[[ MATERIAL FOR THIS TASK open ]]

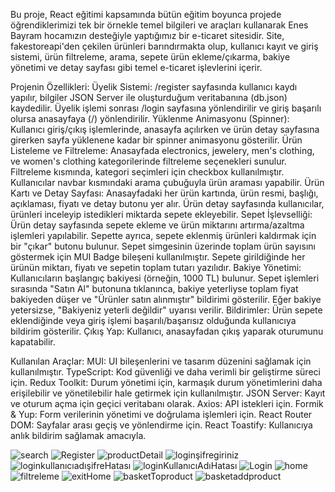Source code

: Bu proje, React eğitimi kapsamında bütün eğitim boyunca projede öğrendiklerimizi tek bir örnekle temel bilgileri ve araçları kullanarak Enes Bayram hocamızın desteğiyle yaptığımız bir e-ticaret sitesidir. 
Site, fakestoreapi'den çekilen ürünleri barındırmakta olup, kullanıcı kayıt ve giriş sistemi, ürün filtreleme, arama, sepete ürün ekleme/çıkarma, bakiye yönetimi ve detay sayfası gibi 
temel e-ticaret işlevlerini içerir.

Projenin Özellikleri:
Üyelik Sistemi: /register sayfasında kullanıcı kaydı yapılır, bilgiler JSON Server ile oluşturduğum veritabanına (db.json) kaydedilir. Üyelik işlemi sonrası /login sayfasına yönlendirilir ve giriş başarılı olursa anasayfaya (/) yönlendirilir.
Yüklenme Animasyonu (Spinner): Kullanıcı giriş/çıkış işlemlerinde, anasayfa açılırken ve ürün detay sayfasına girerken sayfa yüklenene kadar bir spinner animasyonu gösterilir.
Ürün Listeleme ve Filtreleme: Anasayfada electronics, jewelery, men's clothing, ve women's clothing kategorilerinde filtreleme seçenekleri sunulur. Filtreleme kısmında, kategori seçimleri için checkbox kullanılmıştır. Kullanıcılar navbar kısmındaki arama çubuğuyla ürün araması yapabilir.
Ürün Kartı ve Detay Sayfası: Anasayfadaki her ürün kartında, ürün resmi, başlığı, açıklaması, fiyatı ve detay butonu yer alır. Ürün detay sayfasında kullanıcılar, ürünleri inceleyip istedikleri miktarda sepete ekleyebilir.
Sepet İşlevselliği: Ürün detay sayfasında sepete ekleme ve ürün miktarını artırma/azaltma işlemleri yapılabilir. Sepette ayrıca, sepete eklenmiş ürünleri kaldırmak için bir "çıkar" butonu bulunur. Sepet simgesinin üzerinde toplam ürün sayısını göstermek için MUI Badge bileşeni kullanılmıştır. Sepete girildiğinde her ürünün miktarı, fiyatı ve sepetin toplam tutarı yazılıdır. 
Bakiye Yönetimi: Kullanıcıların başlangıç bakiyesi (örneğin, 1000 TL) bulunur. Sepet işlemleri sırasında "Satın Al" butonuna tıklanınca, bakiye yeterliyse toplam fiyat bakiyeden düşer ve "Ürünler satın alınmıştır" bildirimi gösterilir. Eğer bakiye yetersizse, "Bakiyeniz yeterli değildir" uyarısı verilir.
Bildirimler: Ürün sepete eklendiğinde veya giriş işlemi başarılı/başarısız olduğunda kullanıcıya bildirim gösterilir.
Çıkış Yap: Kullanıcı, anasayfadan çıkış yaparak oturumunu kapatabilir.

Kullanılan Araçlar:
MUI: UI bileşenlerini ve tasarım düzenini sağlamak için kullanılmıştır.
TypeScript: Kod güvenliği ve daha verimli bir geliştirme süreci için.
Redux Toolkit: Durum yönetimi için, karmaşık durum yönetimlerini daha erişilebilir ve yönetilebilir hale getirmek için kullanılmıştır.
JSON Server: Kayıt ve oturum açma için geçici veritabanı olarak.
Axios: API istekleri için.
Formik & Yup: Form verilerinin yönetimi ve doğrulama işlemleri için.
React Router DOM: Sayfalar arası geçiş ve yönlendirme için.
React Toastify: Kullanıcıya anlık bildirim sağlamak amacıyla.

![search](https://github.com/user-attachments/assets/413faf34-0632-4a82-b5c3-b3d52cd9d17c)
![Register](https://github.com/user-attachments/assets/61a55aa6-915f-4087-b5ff-d8e432ce7308)
![productDetail](https://github.com/user-attachments/assets/bf082fb7-28b4-4b23-adcd-a589c6886bd0)
![loginşifregiriniz](https://github.com/user-attachments/assets/67967aec-ce42-422c-bd3b-1c98a20afd68)
![loginkullanıcıadışifreHatası](https://github.com/user-attachments/assets/62831b88-525b-4a1f-8092-217d65d5ce30)
![loginKullanıcıAdıHatası](https://github.com/user-attachments/assets/c77b04a3-fd8e-47e8-99d2-06e4ab1dc9e0)
![Login](https://github.com/user-attachments/assets/244d756e-1b76-4643-9dd0-043514220251)
![home](https://github.com/user-attachments/assets/c3c02ea3-7551-46a9-8da1-7190c6fa3c42)
![filtreleme](https://github.com/user-attachments/assets/fef31f2c-0fa1-4c4f-8fa3-103fe78eee93)
![exitHome](https://github.com/user-attachments/assets/b3c857a5-2cc6-4e8c-8069-1e3944e1e82f)
![basketToproduct](https://github.com/user-attachments/assets/5d0deec3-241f-4d89-ac07-f5fe0eb38451)
![basketaddproduct](https://github.com/user-attachments/assets/aa96b78e-0fb0-4a49-aedd-cbcc112e5f24)
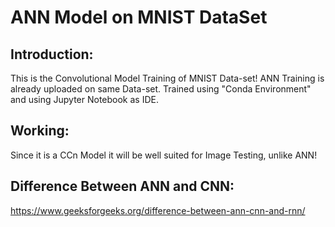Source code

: # ANN Model on MNIST DataSet
## Introduction:
This is the Convolutional Model Training of MNIST Data-set! ANN Training is already uploaded on same Data-set. Trained using "Conda Environment" and using Jupyter Notebook as IDE.
## Working:
Since it is a CCn Model it will be well suited for Image Testing, unlike ANN!
## Difference Between ANN and CNN:
https://www.geeksforgeeks.org/difference-between-ann-cnn-and-rnn/
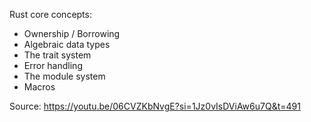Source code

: Rust core concepts:

- Ownership / Borrowing
- Algebraic data types
- The trait system
- Error handling
- The module system
- Macros

Source: https://youtu.be/06CVZKbNvgE?si=1Jz0vIsDViAw6u7Q&t=491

[[ MATERIAL FOR THIS TASK closed ]]

# PROBLEM DESCRIPTION
Excluding every picture, write out each record word for word.

# RESPONSE TO THE TASK
Source code

: Bu proje, React eğitimi kapsamında bütün eğitim boyunca projede öğrendiklerimizi tek bir örnekle temel bilgileri ve araçları kullanarak Enes Bayram hocamızın desteğiyle yaptığımız bir e-ticaret sitesidir. 
Site, fakestoreapi'den çekilen ürünleri barındırmakta olup, kullanıcı kayıt ve giriş sistemi, ürün filtreleme, arama, sepete ürün ekleme/çıkarma, bakiye yönetimi ve detay sayfası gibi 
temel e-ticaret işlevlerini içerir.

Projenin Özellikleri:
Üyelik Sistemi: /register sayfasında kullanıcı kaydı yapılır, bilgiler JSON Server ile oluşturduğum veritabanına (db.json) kaydedilir. Üyelik işlemi sonrası /login sayfasına yönlendirilir ve giriş başarılı olursa anasayfaya (/) yönlendirilir.
Yüklenme Animasyonu (Spinner): Kullanıcı giriş/çıkış işlemlerinde, anasayfa açılırken ve ürün detay sayfasına girerken sayfa yüklenene kadar bir spinner animasyonu gösterilir.
Ürün Listeleme ve Filtreleme: Anasayfada electronics, jewelery, men's clothing, ve women's clothing kategorilerinde filtreleme seçenekleri sunulur. Filtreleme kısmında, kategori seçimleri için checkbox kullanılmıştır. Kullanıcılar navbar kısmındaki arama çubuğuyla ürün araması yapabilir.
Ürün Kartı ve Detay Sayfası: Anasayfadaki her ürün kartında, ürün resmi, başlığı, açıklaması, fiyatı ve detay butonu yer alır. Ürün detay sayfasında kullanıcılar, ürünleri inceleyip istedikleri miktarda sepete ekleyebilir.
Sepet İşlevselliği: Ürün detay sayfasında sepete ekleme ve ürün miktarını artırma/azaltma işlemleri yapılabilir. Sepette ayrıca, sepete eklenmiş ürünleri kaldırmak için bir "çıkar" butonu bulunur. Sepet simgesinin üzerinde toplam ürün sayısını göstermek için MUI Badge bileşeni kullanılmıştır. Sepete girildiğinde her ürünün miktarı, fiyatı ve sepetin toplam tutarı yazılıdır. 
Bakiye Yönetimi: Kullanıcıların başlangıç bakiyesi (örneğin, 1000 TL) bulunur. Sepet işlemleri sırasında "Satın Al" butonuna tıklanınca, bakiye yeterliyse toplam fiyat bakiyeden düşer ve "Ürünler satın alınmıştır" bildirimi gösterilir. Eğer bakiye yetersizse, "Bakiyeniz yeterli değildir" uyarısı verilir.
Bildirimler: Ürün sepete eklendiğinde veya giriş işlemi başarılı/başarısız olduğunda kullanıcıya bildirim gösterilir.
Çıkış Yap: Kullanıcı, anasayfadan çıkış yaparak oturumunu kapatabilir.

Kullanılan Araçlar:
MUI: UI bileşenlerini ve tasarım düzenini sağlamak için kullanılmıştır.
TypeScript: Kod güvenliği ve daha verimli bir geliştirme süreci için.
Redux Toolkit: Durum yönetimi için, karmaşık durum yönetimlerini daha erişilebilir ve yönetilebilir hale getirmek için kullanılmıştır.
JSON Server: Kayıt ve oturum açma için geçici veritabanı olarak.
Axios: API istekleri için.
Formik & Yup: Form verilerinin yönetimi ve doğrulama işlemleri için.
React Router DOM: Sayfalar arası geçiş ve yönlendirme için.
React Toastify: Kullanıcıya anlık bildirim sağlamak amacıyla.

![search](https://github.com/user-attachments/assets/413faf34-0632-4a82-b5c3-b3d52cd9d17c)
![Register](https://github.com/user-attachments/assets/61a55aa6-915f-4087-b5ff-d8e432ce7308)
![productDetail](https://github.com/user-attachments/assets/bf082fb7-28b4-4b23-adcd-a589c6886bd0)
![loginşifregiriniz](https://github.com/user-attachments/assets/67967aec-ce42-422c-bd3b-1c98a20afd68)
![loginkullanıcıadışifreHatası](https://github.com/user-attachments/assets/62831b88-525b-4a1f-8092-217d65d5ce30)
![loginKullanıcıAdıHatası](https://github.com/user-attachments/assets/c77b04a3-fd8e-47e8-99d2-06e4ab1dc9e0)
![Login](https://github.com/user-attachments/assets/244d756e-1b76-4643-9dd0-043514220251)
![home](https://github.com/user-attachments/assets/c3c02ea3-7551-46a9-8da1-7190c6fa3c42)
![filtreleme](https://github.com/user-attachments/assets/fef31f2c-0fa1-4c4f-8fa3-103fe78eee93)
![exitHome](https://github.com/user-attachments/assets/b3c857a5-2cc6-4e8c-8069-1e3944e1e82f)
![basketToproduct](https://github.com/user-attachments/assets/5d0deec3-241f-4d89-ac07-f5fe0eb38451)
![basketaddproduct](https://github.com/user-attachments/assets/aa96b78e-0fb0-4a49-aedd-cbcc112e5f24)
Source code

: # ANN Model on MNIST DataSet
## Introduction:
This is the Convolutional Model Training of MNIST Data-set! ANN Training is already uploaded on same Data-set. Trained using "Conda Environment" and using Jupyter Notebook as IDE.
## Working:
Since it is a CCn Model it will be well suited for Image Testing, unlike ANN!
## Difference Between ANN and CNN:
https://www.geeksforgeeks.org/difference-between-ann-cnn-and-rnn/
Source code

: Rust core concepts:

- Ownership / Borrowing
- Algebraic data types
- The trait system
- Error handling
- The module system
- Macros

Source: https://youtu.be/06CVZKbNvgE?si=1Jz0vIsDViAw6u7Q&t=491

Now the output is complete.